SQL Wordle Series - Part Two: Playing
SQL Wordle Series π︎
- Part One: Cheating
- Part Two: Playing
Foreword π︎
Continuing the series - you can’t cheat at a game you cannot play. This time I’ve focused on the scoring algorithm. I have a hunch scoring will be useful for finding the optimal strategy.
When I was done, I thought it would be fun to add some input and scoring validation to simulate the original game.
⚠️ Disclaimer: This solution builds on the scripts created in the first part of this series.
Strategy π︎
From the start, I want to use a set-based solution. I want to split the words table and have each letter in a separate row. That way I can JOIN
or INTERSECT
them and generally have more options.
DROP TABLE IF EXISTS dbo.WordLetter
CREATE TABLE dbo.WordLetter
(
WordId smallint NOT NULL
, Word char(5) NOT NULL /* so I don't have to join */
, Letter char(1) NOT NULL
, Position tinyint NOT NULL
, CONSTRAINT PK_WordLetter PRIMARY KEY CLUSTERED (Letter, Position, WordId)

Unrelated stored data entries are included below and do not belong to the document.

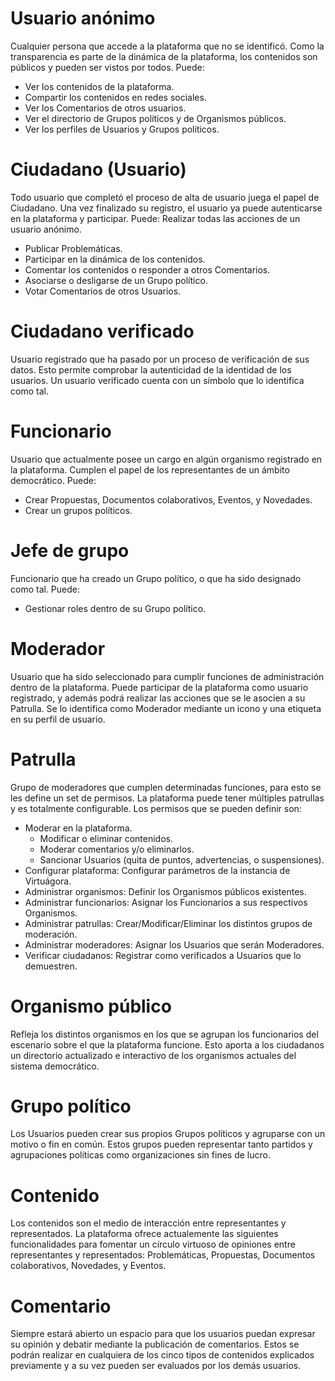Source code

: # Usuario anónimo

Cualquier persona que accede a la plataforma que no se identificó. Como la transparencia es parte de la dinámica de la 
plataforma, los contenidos son públicos y pueden ser vistos por todos. Puede:

* Ver los contenidos de la plataforma.
* Compartir los contenidos en redes sociales.
* Ver los Comentarios de otros usuarios.
* Ver el directorio de Grupos políticos y de Organismos públicos.
* Ver los perfiles de Usuarios y Grupos políticos.

# Ciudadano (Usuario)

Todo usuario que completó el proceso de alta de usuario juega el papel de Ciudadano. Una vez finalizado su registro, 
el usuario ya puede autenticarse en la plataforma y participar. Puede:
Realizar todas las acciones de un usuario anónimo.

* Publicar Problemáticas.
* Participar en la dinámica de los contenidos.
* Comentar los contenidos o responder a otros Comentarios.
* Asociarse o desligarse de un Grupo político.
* Votar Comentarios de otros Usuarios.

# Ciudadano verificado

Usuario registrado que ha pasado por un proceso de verificación de sus datos. Esto permite comprobar la autenticidad 
de la identidad de los usuarios. Un usuario verificado cuenta con un símbolo que lo identifica como tal.

# Funcionario

Usuario que actualmente posee un cargo en algún organismo registrado en la plataforma. Cumplen el papel de los 
representantes de un ámbito democrático. Puede:

* Crear Propuestas, Documentos colaborativos, Eventos, y Novedades.
* Crear un grupos políticos.

# Jefe de grupo

Funcionario que ha creado un Grupo político, o que ha sido designado como tal. Puede:

* Gestionar roles dentro de su Grupo político.

# Moderador

Usuario que ha sido seleccionado para cumplir funciones de administración dentro de la plataforma. Puede participar 
de la plataforma como usuario registrado, y además podrá realizar las acciones que se le asocien a su Patrulla.
Se lo identifica como Moderador mediante un icono y una etiqueta en su perfil de usuario.

# Patrulla

Grupo de moderadores que cumplen determinadas funciones, para esto se les define un set de permisos. La plataforma 
puede tener múltiples patrullas y es totalmente configurable. Los permisos que se pueden definir son:

* Moderar en la plataforma.
    * Modificar o eliminar contenidos.
    * Moderar comentarios y/o eliminarlos.
    * Sancionar Usuarios (quita de puntos, advertencias, o suspensiones).
* Configurar plataforma: Configurar parámetros de la instancia de Virtuágora.
* Administrar organismos: Definir los Organismos públicos existentes.
* Administrar funcionarios: Asignar los Funcionarios a sus respectivos Organismos.
* Administrar patrullas: Crear/Modificar/Eliminar los distintos grupos de moderación.
* Administrar moderadores: Asignar los Usuarios que serán Moderadores.
* Verificar ciudadanos: Registrar como verificados a Usuarios que lo demuestren.

# Organismo público

Refleja los distintos organismos en los que se agrupan los funcionarios del escenario sobre el que la 
plataforma funcione. Esto aporta a los ciudadanos un directorio actualizado e interactivo de los organismos 
actuales del sistema democrático.

# Grupo político

Los Usuarios pueden crear sus propios Grupos políticos y agruparse con un motivo o fin en común. Estos grupos 
pueden representar tanto partidos y agrupaciones políticas como organizaciones sin fines de lucro.

# Contenido

Los contenidos son el medio de interacción entre representantes y representados. La plataforma ofrece actualemente 
las siguientes funcionalidades para fomentar un círculo virtuoso de opiniones entre representantes y representados: 
Problemáticas, Propuestas, Documentos colaborativos, Novedades, y Eventos.

# Comentario

Siempre estará abierto un espacio para que los usuarios puedan expresar su opinión y debatir mediante la publicación 
de comentarios. Estos se podrán realizar en cualquiera de los cinco tipos de contenidos explicados previamente y a su 
vez pueden ser evaluados por los demás usuarios.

, INDEX IX_WordLetter_Position NONCLUSTERED (Position)
)
/* Unpivot the table */
INSERT INTO dbo.WordLetter WITH (TABLOCKX)
(WordId, Word, Letter, Position)
SELECT
aw.Id
, aw.Word
, SUBSTRING(aw.Word, cj.Position, 1)
, cj.Position
FROM dbo.AllWords AS aw
CROSS JOIN (VALUES (1), (2), (3), (4), (5)) AS cj(Position)
Duplicate letters π︎
One problem I ran into in my earlier solutions was duplicate letters. I’ve tested and debugged on this example. The solution is REBUS and my guess isβ¦ GUESS.
Only one S is consumed and that’s the one in 5th position because it’s a perfect match. No other S remains in the solution and that’s why it’s blacked out.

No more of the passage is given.